I have a kernel which is supposed to generate statistics on a specific simulation by generating samples. I need a (very, very) large number of samples (possibly needing kernel to run for hours). I have allocated a working space (an array) for a number of samples N (which is less than the total number of samples) and reuse space by resetting the the array index to a seed.
__global__ void batch_kernel(float* arr, int N, long total_operations, int *result) {
long long idx = threadIdx.x + blockIdx.x * blockDim.x;
// Shared memory for the workspace (if needed, otherwise global memory can be used)
while (idx < total_operations) {
int workspace_idx = idx % N; // Reuse workspace slots
// Load data/reset into the workspace index (default seed)
// Synchronize threads within the block to ensure workspace is loaded
__syncthreads();
// Perform some computation on the workspace
// [SOME COMPUTATION AND MODIFICATION WITH A RESULT]
// Add the value to the result (example of storing results)
atomicAdd(result, value);
// Synchronize threads within the block to ensure workspace is not overwritten prematurely
__syncthreads();
// Move to the next set of operations
idx += blockDim.x * gridDim.x; // Using a grid stride fashion, have no idea why
}
}
Now going to the main,
int main() {
const int N = 1024; // Size of the workspace array
const long total_operations = INT_MAX; // Total number of operations
// Host memory allocations
std::vector<float> h_arr(N, 1.0f); // Example initialization
int h_result = 0.0f;
// Device memory allocations
float* d_arr;
int* d_result;
cudaMalloc(&d_arr, N * sizeof(float));
cudaMalloc(&d_result, sizeof(long));
// Copy data to device
cudaMemcpy(d_arr, h_arr.data(), N * sizeof(float), cudaMemcpyHostToDevice);
cudaMemcpy(d_result, &h_result, sizeof(float), cudaMemcpyHostToDevice);
// Kernel launch parameters
int threadsPerBlock = 256;
int blocks = (total_operations + threadsPerBlock - 1) / threadsPerBlock;
// Launch the kernel
batch_kernel<<<blocks, threadsPerBlock>>>(d_arr, N, total_operations, d_result);
// Copy results back to host
cudaMemcpy(&h_result, d_result, sizeof(float), cudaMemcpyDeviceToHost);
// Print the result
std::cout << "Result = " << h_result << std::endl;
// Free device memory
cudaFree(d_arr);
cudaFree(d_result);
return 0;
}
You can see I do a 2147483647 operations using only 1024*sizeof(float) memory.
Is there a better way to this than the idx % N
hack?
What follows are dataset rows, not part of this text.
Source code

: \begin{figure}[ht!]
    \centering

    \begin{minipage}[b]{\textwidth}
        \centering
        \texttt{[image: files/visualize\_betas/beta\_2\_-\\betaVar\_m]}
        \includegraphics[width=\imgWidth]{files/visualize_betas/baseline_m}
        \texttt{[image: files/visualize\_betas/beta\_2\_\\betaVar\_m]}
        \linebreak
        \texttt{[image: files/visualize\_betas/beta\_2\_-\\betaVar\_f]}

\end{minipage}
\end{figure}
What if I do not know total_operations
in advance, and have to set the kernel to run indefinitely until a convergence result is reached. How can I do that instead?
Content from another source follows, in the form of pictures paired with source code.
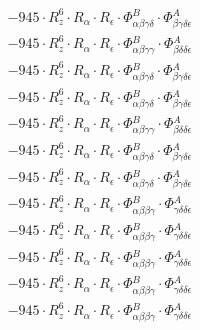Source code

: \documentclass{article}
\begin{document}
\begin{subequations}
\begin{gather}
\begin{array}{c}
 \\[0.2em] 		 - 945 \cdot R_{z}^{6} \cdot R_{\alpha{}} \cdot R_{\epsilon{}} \cdot \Phi{}^{B}_{\alpha{}\beta{}\gamma{}\delta{}} \cdot \Phi{}^{A}_{\beta{}\gamma{}\delta{}\epsilon{}} 
 \\[0.2em] 		 - 945 \cdot R_{z}^{6} \cdot R_{\alpha{}} \cdot R_{\epsilon{}} \cdot \Phi{}^{B}_{\alpha{}\beta{}\gamma{}\gamma{}} \cdot \Phi{}^{A}_{\beta{}\delta{}\delta{}\epsilon{}} 
 \\[0.2em] 		 - 945 \cdot R_{z}^{6} \cdot R_{\alpha{}} \cdot R_{\epsilon{}} \cdot \Phi{}^{B}_{\alpha{}\beta{}\gamma{}\delta{}} \cdot \Phi{}^{A}_{\beta{}\gamma{}\delta{}\epsilon{}} 
 \\[0.2em] 		 - 945 \cdot R_{z}^{6} \cdot R_{\alpha{}} \cdot R_{\epsilon{}} \cdot \Phi{}^{B}_{\alpha{}\beta{}\gamma{}\delta{}} \cdot \Phi{}^{A}_{\beta{}\gamma{}\delta{}\epsilon{}} 
 \\[0.2em] 		 - 945 \cdot R_{z}^{6} \cdot R_{\alpha{}} \cdot R_{\epsilon{}} \cdot \Phi{}^{B}_{\alpha{}\beta{}\gamma{}\gamma{}} \cdot \Phi{}^{A}_{\beta{}\delta{}\delta{}\epsilon{}} 
 \\[0.2em] 		 - 945 \cdot R_{z}^{6} \cdot R_{\alpha{}} \cdot R_{\epsilon{}} \cdot \Phi{}^{B}_{\alpha{}\beta{}\gamma{}\delta{}} \cdot \Phi{}^{A}_{\beta{}\gamma{}\delta{}\epsilon{}} 
 \\[0.2em] 		 - 945 \cdot R_{z}^{6} \cdot R_{\alpha{}} \cdot R_{\epsilon{}} \cdot \Phi{}^{B}_{\alpha{}\beta{}\gamma{}\delta{}} \cdot \Phi{}^{A}_{\beta{}\gamma{}\delta{}\epsilon{}} 
 \\[0.2em] 		 - 945 \cdot R_{z}^{6} \cdot R_{\alpha{}} \cdot R_{\epsilon{}} \cdot \Phi{}^{B}_{\alpha{}\beta{}\beta{}\gamma{}} \cdot \Phi{}^{A}_{\gamma{}\delta{}\delta{}\epsilon{}} 
 \\[0.2em] 		 - 945 \cdot R_{z}^{6} \cdot R_{\alpha{}} \cdot R_{\epsilon{}} \cdot \Phi{}^{B}_{\alpha{}\beta{}\beta{}\gamma{}} \cdot \Phi{}^{A}_{\gamma{}\delta{}\delta{}\epsilon{}} 
 \\[0.2em] 		 - 945 \cdot R_{z}^{6} \cdot R_{\alpha{}} \cdot R_{\epsilon{}} \cdot \Phi{}^{B}_{\alpha{}\beta{}\beta{}\gamma{}} \cdot \Phi{}^{A}_{\gamma{}\delta{}\delta{}\epsilon{}} 
 \\[0.2em] 		 - 945 \cdot R_{z}^{6} \cdot R_{\alpha{}} \cdot R_{\epsilon{}} \cdot \Phi{}^{B}_{\alpha{}\beta{}\beta{}\gamma{}} \cdot \Phi{}^{A}_{\gamma{}\delta{}\delta{}\epsilon{}} 
 \\[0.2em] 		 - 945 \cdot R_{z}^{6} \cdot R_{\alpha{}} \cdot R_{\epsilon{}} \cdot \Phi{}^{B}_{\alpha{}\beta{}\beta{}\gamma{}} \cdot \Phi{}^{A}_{\gamma{}\delta{}\delta{}\epsilon{}} 

\end{array}
\end{gather}
\end{subequations}
\end{document}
From what I have read, persistent kernels are the way to implement this paradigm/framework safely in CUDA, but since CUDA 9 it seems persistent kernels should use cooperative groups.
If someone wonders what the question is/what is it I demand, it would be very kind if a MWE (minimum working example) of a paradigm which does something similar to my aforementioned kernel (i.e. implementing a persistent kernel using cooperative groups with similar specifications to the kernel I currently have).
PS : A very necessary reminder on Stackoverflow to be kind and to introspect one’s tone to not be condescending (even unintentionally) when answering questions, to carry the assumption of good faith whenever possible, and to not to confuse the necessity to be precise without being aggressive. I would rather prefer my question left unanswered than having a negative comment/interaction to engage with.